La solidaridad de los uniformados de la Policía Nacional se hizo visible en las calles inundadas del barrio Sucre, donde decenas de agentes ayudaron a las familias a salvar sus pertenencias del agua que invadió sus hogares.
Camas, electrodomésticos y muebles fueron trasladados por los policías hacia zonas seguras y albergues, mientras las familias enfrentaban el drama de abandonar sus viviendas por el desbordamiento de los canales y el aumento del nivel del río Sinú.
El Mayor Andrés Martínez, comandante de la Estación de Policía Norte, expresó el compromiso humano de la institución.
“Hoy estamos cumpliendo una labor humanitaria de corazón. No vamos a dejar solas a estas familias; estamos trabajando hombro a hombro con ellas para salvar lo que con tanto esfuerzo han conseguido”, manifestó el oficial.
La Policía mantiene vigilancia permanente en el sector para garantizar la seguridad de las pertenencias evacuadas y prevenir hurtos que puedan aprovechar la emergencia. Los uniformados coordinan con los organismos de gestión del riesgo para facilitar la evacuación y mantener el orden en albergues.

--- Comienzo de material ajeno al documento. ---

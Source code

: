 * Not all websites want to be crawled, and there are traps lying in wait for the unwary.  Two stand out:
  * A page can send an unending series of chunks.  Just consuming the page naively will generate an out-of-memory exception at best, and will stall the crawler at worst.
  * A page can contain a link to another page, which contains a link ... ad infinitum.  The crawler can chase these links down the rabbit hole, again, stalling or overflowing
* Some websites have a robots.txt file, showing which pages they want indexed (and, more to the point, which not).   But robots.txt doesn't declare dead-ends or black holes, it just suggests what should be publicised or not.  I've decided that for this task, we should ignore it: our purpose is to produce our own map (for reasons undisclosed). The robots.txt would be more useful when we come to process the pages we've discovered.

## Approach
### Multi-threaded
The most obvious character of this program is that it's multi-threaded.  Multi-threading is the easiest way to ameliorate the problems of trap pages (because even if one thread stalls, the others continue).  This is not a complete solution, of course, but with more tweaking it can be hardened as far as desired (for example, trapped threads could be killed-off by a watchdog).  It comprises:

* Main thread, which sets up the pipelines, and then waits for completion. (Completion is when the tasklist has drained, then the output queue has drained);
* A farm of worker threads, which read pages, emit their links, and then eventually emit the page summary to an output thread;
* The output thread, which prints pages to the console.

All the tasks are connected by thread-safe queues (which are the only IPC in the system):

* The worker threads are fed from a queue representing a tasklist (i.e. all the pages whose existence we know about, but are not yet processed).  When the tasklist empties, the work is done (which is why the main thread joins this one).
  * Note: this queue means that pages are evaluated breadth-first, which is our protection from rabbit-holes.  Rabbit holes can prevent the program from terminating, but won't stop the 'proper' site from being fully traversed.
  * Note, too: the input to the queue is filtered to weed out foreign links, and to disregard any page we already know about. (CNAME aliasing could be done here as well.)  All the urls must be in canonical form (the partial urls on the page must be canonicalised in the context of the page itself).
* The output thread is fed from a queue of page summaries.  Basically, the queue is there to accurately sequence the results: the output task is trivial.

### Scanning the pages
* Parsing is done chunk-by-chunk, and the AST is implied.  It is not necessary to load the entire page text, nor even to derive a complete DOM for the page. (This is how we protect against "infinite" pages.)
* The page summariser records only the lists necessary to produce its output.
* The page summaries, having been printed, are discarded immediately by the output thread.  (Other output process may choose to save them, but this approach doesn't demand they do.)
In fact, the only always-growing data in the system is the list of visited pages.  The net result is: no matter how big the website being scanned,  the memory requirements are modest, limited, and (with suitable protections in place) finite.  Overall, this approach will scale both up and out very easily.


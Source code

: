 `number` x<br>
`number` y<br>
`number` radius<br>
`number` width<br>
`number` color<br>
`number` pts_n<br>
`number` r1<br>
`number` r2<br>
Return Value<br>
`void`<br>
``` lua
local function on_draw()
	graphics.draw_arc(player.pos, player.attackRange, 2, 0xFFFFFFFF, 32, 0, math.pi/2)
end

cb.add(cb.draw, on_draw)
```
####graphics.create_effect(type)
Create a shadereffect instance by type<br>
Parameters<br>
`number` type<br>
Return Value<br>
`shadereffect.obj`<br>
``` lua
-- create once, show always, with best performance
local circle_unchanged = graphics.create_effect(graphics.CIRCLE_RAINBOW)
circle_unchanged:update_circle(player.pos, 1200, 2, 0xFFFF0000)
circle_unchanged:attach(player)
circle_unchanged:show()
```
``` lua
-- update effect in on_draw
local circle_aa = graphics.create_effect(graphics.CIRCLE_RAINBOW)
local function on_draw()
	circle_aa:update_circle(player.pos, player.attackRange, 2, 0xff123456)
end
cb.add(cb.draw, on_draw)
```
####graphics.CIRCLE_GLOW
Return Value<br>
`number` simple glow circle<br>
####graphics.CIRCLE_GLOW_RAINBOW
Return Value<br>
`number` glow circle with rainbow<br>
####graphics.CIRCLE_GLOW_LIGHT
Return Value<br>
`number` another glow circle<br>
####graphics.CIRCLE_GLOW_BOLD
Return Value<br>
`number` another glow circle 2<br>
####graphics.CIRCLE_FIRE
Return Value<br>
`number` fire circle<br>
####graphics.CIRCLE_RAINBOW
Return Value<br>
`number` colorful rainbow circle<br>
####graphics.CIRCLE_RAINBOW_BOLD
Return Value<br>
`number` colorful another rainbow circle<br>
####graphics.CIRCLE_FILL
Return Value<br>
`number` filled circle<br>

En el sector de la 41, la unión entre comunidad y Policía se materializa en barricadas construidas con sacos de arena a orillas del río Sinú. Residentes y agentes trabajan juntos para proteger las viviendas del embate del agua.
El Subteniente Juan Benavides, jefe del servicio, destacó la importancia del trabajo conjunto. “El trabajo articulado con la comunidad es fundamental en estos momentos. Somos una Policía cercana, solidaria y comprometida con el bienestar de nuestra gente”, afirmó el uniformado.